### Dataset entries
□ □ □ □ □
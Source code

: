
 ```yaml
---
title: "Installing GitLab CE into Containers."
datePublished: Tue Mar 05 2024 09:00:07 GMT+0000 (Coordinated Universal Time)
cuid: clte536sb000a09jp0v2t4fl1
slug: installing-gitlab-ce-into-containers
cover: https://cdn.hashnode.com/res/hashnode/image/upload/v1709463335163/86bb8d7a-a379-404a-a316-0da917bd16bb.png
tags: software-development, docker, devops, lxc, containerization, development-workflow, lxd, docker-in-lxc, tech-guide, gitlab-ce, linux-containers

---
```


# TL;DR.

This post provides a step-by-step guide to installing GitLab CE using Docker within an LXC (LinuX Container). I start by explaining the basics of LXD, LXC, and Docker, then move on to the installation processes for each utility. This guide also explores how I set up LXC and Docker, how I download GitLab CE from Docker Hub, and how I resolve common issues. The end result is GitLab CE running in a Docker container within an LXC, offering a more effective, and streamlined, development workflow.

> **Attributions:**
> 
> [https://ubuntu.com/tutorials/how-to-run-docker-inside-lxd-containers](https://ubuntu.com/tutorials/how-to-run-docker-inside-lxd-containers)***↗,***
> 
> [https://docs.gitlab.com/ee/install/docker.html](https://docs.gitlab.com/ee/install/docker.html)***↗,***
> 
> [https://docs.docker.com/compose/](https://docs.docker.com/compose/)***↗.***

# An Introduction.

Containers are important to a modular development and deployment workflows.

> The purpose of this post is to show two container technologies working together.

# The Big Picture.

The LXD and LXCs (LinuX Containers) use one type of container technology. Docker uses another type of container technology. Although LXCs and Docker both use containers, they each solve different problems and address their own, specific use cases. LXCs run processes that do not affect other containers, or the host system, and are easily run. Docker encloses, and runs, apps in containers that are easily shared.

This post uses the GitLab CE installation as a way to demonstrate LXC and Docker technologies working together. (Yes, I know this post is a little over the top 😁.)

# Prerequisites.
□ □ □ □ □
### Exercise description
Count the lines in the records that contain the word "https", and give only that number.

### Answer space
4